**WHAT IS REQUIRED**: Skipping all pictures, print exactly the lines below from the one with "## Future Improvements" through the final line.

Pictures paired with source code
········

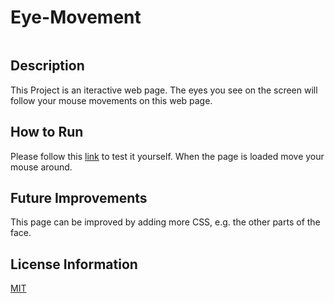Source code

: # Eye-Movement
<img scr= "Eyes.png" width='300' />

## Description 
This Project is an iteractive web page. The eyes you see on the screen will follow your mouse movements on this web page.

## How to Run 
Please follow this [link](https://oksanawalters.github.io/Eye-Movement/) to test it yourself. When the page is loaded move your mouse around.

## Future Improvements 
This page can be improved by adding more CSS, e.g. the other parts of the face.

## License Information
[MIT](https://choosealicense.com/licenses/mit/)

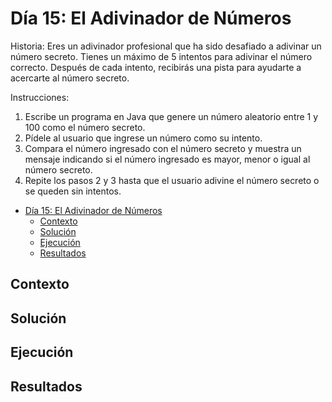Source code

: # Día 15: El Adivinador de Números

Historia: Eres un adivinador profesional que ha sido desafiado a adivinar un número secreto. Tienes un máximo de 5 intentos para adivinar el número correcto. Después de cada intento, recibirás una pista para ayudarte a acercarte al número secreto.

Instrucciones:

1. Escribe un programa en Java que genere un número aleatorio entre 1 y 100 como el número secreto.
2. Pídele al usuario que ingrese un número como su intento.
3. Compara el número ingresado con el número secreto y muestra un mensaje indicando si el número ingresado es mayor, menor o igual al número secreto.
4. Repite los pasos 2 y 3 hasta que el usuario adivine el número secreto o se queden sin intentos.

- [Día 15: El Adivinador de Números](#día-15-el-adivinador-de-números)
  - [Contexto](#contexto)
  - [Solución](#solución)
  - [Ejecución](#ejecución)
  - [Resultados](#resultados)

## Contexto

## Solución

## Ejecución

## Resultados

········

**SOLUTION FOR THIS PROBLEM**:
## Future Improvements 
This page can be improved by adding more CSS, e.g. the other parts of the face.

## License Information
[MIT](https://choosealicense.com/licenses/mit/)

Source code

: # Día 15: El Adivinador de Números

Historia: Eres un adivinador profesional que ha sido desafiado a adivinar un número secreto. Tienes un máximo de 5 intentos para adivinar el número correcto. Después de cada intento, recibirás una pista para ayudarte a acercarte al número secreto.

Instrucciones:

1. Escribe un programa en Java que genere un número aleatorio entre 1 y 100 como el número secreto.
2. Pídele al usuario que ingrese un número como su intento.
3. Compara el número ingresado con el número secreto y muestra un mensaje indicando si el número ingresado es mayor, menor o igual al número secreto.
4. Repite los pasos 2 y 3 hasta que el usuario adivine el número secreto o se queden sin intentos.

- [Día 15: El Adivinador de Números](#día-15-el-adivinador-de-números)
  - [Contexto](#contexto)
  - [Solución](#solución)
  - [Ejecución](#ejecución)
  - [Resultados](#resultados)

## Contexto

## Solución

## Ejecución

## Resultados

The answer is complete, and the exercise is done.